----- SUPPLIED INFORMATION

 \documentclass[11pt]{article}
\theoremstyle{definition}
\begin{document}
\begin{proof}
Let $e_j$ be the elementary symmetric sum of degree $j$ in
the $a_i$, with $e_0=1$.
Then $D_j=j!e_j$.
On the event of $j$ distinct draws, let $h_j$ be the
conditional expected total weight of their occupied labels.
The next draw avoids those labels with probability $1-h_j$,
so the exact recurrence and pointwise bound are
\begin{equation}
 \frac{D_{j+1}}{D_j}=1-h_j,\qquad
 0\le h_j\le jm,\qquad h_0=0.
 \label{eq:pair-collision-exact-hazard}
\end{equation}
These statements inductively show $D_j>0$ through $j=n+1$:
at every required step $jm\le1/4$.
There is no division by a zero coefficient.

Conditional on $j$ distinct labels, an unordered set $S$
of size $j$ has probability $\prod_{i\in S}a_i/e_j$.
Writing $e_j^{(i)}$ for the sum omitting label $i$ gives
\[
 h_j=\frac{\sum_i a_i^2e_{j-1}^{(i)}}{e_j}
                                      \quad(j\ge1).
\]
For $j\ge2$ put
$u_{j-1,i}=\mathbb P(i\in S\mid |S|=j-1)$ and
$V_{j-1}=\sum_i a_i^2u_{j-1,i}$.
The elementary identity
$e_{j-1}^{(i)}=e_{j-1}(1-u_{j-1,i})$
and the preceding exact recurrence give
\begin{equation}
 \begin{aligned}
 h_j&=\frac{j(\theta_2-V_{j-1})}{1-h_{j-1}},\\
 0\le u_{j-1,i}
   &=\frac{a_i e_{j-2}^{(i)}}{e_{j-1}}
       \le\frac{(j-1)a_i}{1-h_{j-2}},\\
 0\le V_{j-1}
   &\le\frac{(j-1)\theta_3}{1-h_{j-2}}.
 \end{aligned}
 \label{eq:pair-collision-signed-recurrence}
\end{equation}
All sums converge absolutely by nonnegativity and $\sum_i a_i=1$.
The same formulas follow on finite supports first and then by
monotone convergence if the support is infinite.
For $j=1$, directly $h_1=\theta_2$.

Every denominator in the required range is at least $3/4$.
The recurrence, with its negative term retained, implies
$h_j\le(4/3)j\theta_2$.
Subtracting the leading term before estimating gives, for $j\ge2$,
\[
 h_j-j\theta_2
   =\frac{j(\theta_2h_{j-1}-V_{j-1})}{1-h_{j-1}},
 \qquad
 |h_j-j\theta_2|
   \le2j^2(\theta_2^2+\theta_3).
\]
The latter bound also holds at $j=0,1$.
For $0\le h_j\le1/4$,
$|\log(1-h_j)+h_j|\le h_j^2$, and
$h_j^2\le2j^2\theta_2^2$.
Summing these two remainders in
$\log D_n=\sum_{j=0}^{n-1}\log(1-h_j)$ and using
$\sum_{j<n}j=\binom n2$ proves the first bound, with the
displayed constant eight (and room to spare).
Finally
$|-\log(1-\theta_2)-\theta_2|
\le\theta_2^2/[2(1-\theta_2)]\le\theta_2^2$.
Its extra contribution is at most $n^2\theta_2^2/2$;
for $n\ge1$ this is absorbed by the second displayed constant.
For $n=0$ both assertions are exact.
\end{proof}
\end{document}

----------

(INSTRUCTIONS FOR THE TASK) Copy every record exactly as presented.

(SOLUTION TO THIS TASK)
 \documentclass[11pt]{article}
\theoremstyle{definition}
\begin{document}
\begin{proof}
Let $e_j$ be the elementary symmetric sum of degree $j$ in
the $a_i$, with $e_0=1$.
Then $D_j=j!e_j$.
On the event of $j$ distinct draws, let $h_j$ be the
conditional expected total weight of their occupied labels.
The next draw avoids those labels with probability $1-h_j$,
so the exact recurrence and pointwise bound are
\begin{equation}
 \frac{D_{j+1}}{D_j}=1-h_j,\qquad
 0\le h_j\le jm,\qquad h_0=0.
 \label{eq:pair-collision-exact-hazard}
\end{equation}
These statements inductively show $D_j>0$ through $j=n+1$:
at every required step $jm\le1/4$.
There is no division by a zero coefficient.

Conditional on $j$ distinct labels, an unordered set $S$
of size $j$ has probability $\prod_{i\in S}a_i/e_j$.
Writing $e_j^{(i)}$ for the sum omitting label $i$ gives
\[
 h_j=\frac{\sum_i a_i^2e_{j-1}^{(i)}}{e_j}
                                      \quad(j\ge1).
\]
For $j\ge2$ put
$u_{j-1,i}=\mathbb P(i\in S\mid |S|=j-1)$ and
$V_{j-1}=\sum_i a_i^2u_{j-1,i}$.
The elementary identity
$e_{j-1}^{(i)}=e_{j-1}(1-u_{j-1,i})$
and the preceding exact recurrence give
\begin{equation}
 \begin{aligned}
 h_j&=\frac{j(\theta_2-V_{j-1})}{1-h_{j-1}},\\
 0\le u_{j-1,i}
   &=\frac{a_i e_{j-2}^{(i)}}{e_{j-1}}
       \le\frac{(j-1)a_i}{1-h_{j-2}},\\
 0\le V_{j-1}
   &\le\frac{(j-1)\theta_3}{1-h_{j-2}}.
 \end{aligned}
 \label{eq:pair-collision-signed-recurrence}
\end{equation}
All sums converge absolutely by nonnegativity and $\sum_i a_i=1$.
The same formulas follow on finite supports first and then by
monotone convergence if the support is infinite.
For $j=1$, directly $h_1=\theta_2$.

Every denominator in the required range is at least $3/4$.
The recurrence, with its negative term retained, implies
$h_j\le(4/3)j\theta_2$.
Subtracting the leading term before estimating gives, for $j\ge2$,
\[
 h_j-j\theta_2
   =\frac{j(\theta_2h_{j-1}-V_{j-1})}{1-h_{j-1}},
 \qquad
 |h_j-j\theta_2|
   \le2j^2(\theta_2^2+\theta_3).
\]
The latter bound also holds at $j=0,1$.
For $0\le h_j\le1/4$,
$|\log(1-h_j)+h_j|\le h_j^2$, and
$h_j^2\le2j^2\theta_2^2$.
Summing these two remainders in
$\log D_n=\sum_{j=0}^{n-1}\log(1-h_j)$ and using
$\sum_{j<n}j=\binom n2$ proves the first bound, with the
displayed constant eight (and room to spare).
Finally
$|-\log(1-\theta_2)-\theta_2|
\le\theta_2^2/[2(1-\theta_2)]\le\theta_2^2$.
Its extra contribution is at most $n^2\theta_2^2/2$;
for $n\ge1$ this is absorbed by the second displayed constant.
For $n=0$ both assertions are exact.
\end{proof}
\end{document}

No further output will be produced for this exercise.